Halo spin and orientation in Interacting Dark Matter Dark Energy Cosmology
Guandi Zhao, Jiajun Zhang, Peng Wang, Ji Yao
TL;DR
This study investigates how interacting dark matter–dark energy (IDE) cosmologies modify halo spin and shape alignments with the surrounding tidal field, using the ME-GADGET N-body pipeline. IDE is modeled via a phenomenological energy transfer $Q(\rho_M,\rho_E)=\xi_1\rho_M+\xi_2\rho_E$, with a focus on the parameter $\xi_2$ and two regimes: IDE I (DM decay) and IDE II (DM growth), which alter DM density evolution and halo properties. The authors quantify in-situ spin–tidal and shape–tidal correlations and their spatial cross-correlations, providing fitted functions $\eta_{LT}(M) = a x + b$, $\eta_{GT}(M) = a x^{b}$, and several correlation-function forms to enable IA calibration for current and future surveys such as CSST. The results show dissipation enhances shape–tidal and reduces spin–tidal alignment (IDE I), while proliferation strengthens spin–tidal and weakens shape–tidal alignment (IDE II), with tidal–tidal autocorrelations largely unchanged; these findings offer concrete inputs for modeling halo IA signals under IDE and for interpreting weak-lensing observations.
Abstract
In recent years, the interaction between dark matter (DM) and dark energy (DE) has become a topic of interest in cosmology.
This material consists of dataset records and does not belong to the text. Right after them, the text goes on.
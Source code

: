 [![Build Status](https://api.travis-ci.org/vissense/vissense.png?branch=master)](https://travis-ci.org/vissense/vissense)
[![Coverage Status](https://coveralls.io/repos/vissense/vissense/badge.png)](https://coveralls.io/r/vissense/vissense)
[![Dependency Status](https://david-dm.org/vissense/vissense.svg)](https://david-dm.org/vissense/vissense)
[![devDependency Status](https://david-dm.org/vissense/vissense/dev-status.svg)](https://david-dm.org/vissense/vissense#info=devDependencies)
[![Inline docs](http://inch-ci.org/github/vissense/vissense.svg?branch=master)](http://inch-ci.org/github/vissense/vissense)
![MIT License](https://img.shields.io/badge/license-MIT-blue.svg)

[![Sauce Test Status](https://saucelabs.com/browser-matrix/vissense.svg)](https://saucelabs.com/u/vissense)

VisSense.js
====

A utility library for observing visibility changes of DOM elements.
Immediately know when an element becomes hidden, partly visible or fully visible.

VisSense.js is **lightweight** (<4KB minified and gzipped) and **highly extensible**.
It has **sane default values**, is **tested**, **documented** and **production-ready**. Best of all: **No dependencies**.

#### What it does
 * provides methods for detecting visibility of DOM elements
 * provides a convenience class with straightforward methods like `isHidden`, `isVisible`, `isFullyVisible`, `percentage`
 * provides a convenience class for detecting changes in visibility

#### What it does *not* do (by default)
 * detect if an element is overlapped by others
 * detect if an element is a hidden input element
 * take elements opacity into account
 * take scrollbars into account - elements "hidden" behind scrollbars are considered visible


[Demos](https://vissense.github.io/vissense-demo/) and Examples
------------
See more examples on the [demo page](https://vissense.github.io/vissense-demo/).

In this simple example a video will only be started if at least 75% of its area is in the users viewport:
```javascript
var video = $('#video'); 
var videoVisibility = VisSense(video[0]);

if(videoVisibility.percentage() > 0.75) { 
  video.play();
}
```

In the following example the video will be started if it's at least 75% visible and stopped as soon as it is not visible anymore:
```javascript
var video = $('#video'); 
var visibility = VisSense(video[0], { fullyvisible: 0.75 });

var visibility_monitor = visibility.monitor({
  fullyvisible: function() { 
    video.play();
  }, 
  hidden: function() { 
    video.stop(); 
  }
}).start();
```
Interacting dark matter-dark energy (IDE) models have a substantial impact on the formation of cosmological large-scale structures, which serve as the background for DM halo evolution. This impact can be examined through the shape and spin orientation of halos in numerical simulations incorporating IDE effects. In our work, we use the N-body simulation pipeline ME-GADGET to simulate and study the halo spin and orientation in IDE models. We found that in models where DM transfers into DE (IDE I), the alignment of halo shapes with the surrounding tidal field is enhanced, while the alignment of halo spins with the tidal field is decreased compared to $Λ$CDM. Conversely, in models where DE transfers into DM (IDE II), the opposite occurs. We have provided fitted functions to describe these alignment signals. Our study provides the foundation for more accurate modeling of observations in the future such as China Space Station Telescope.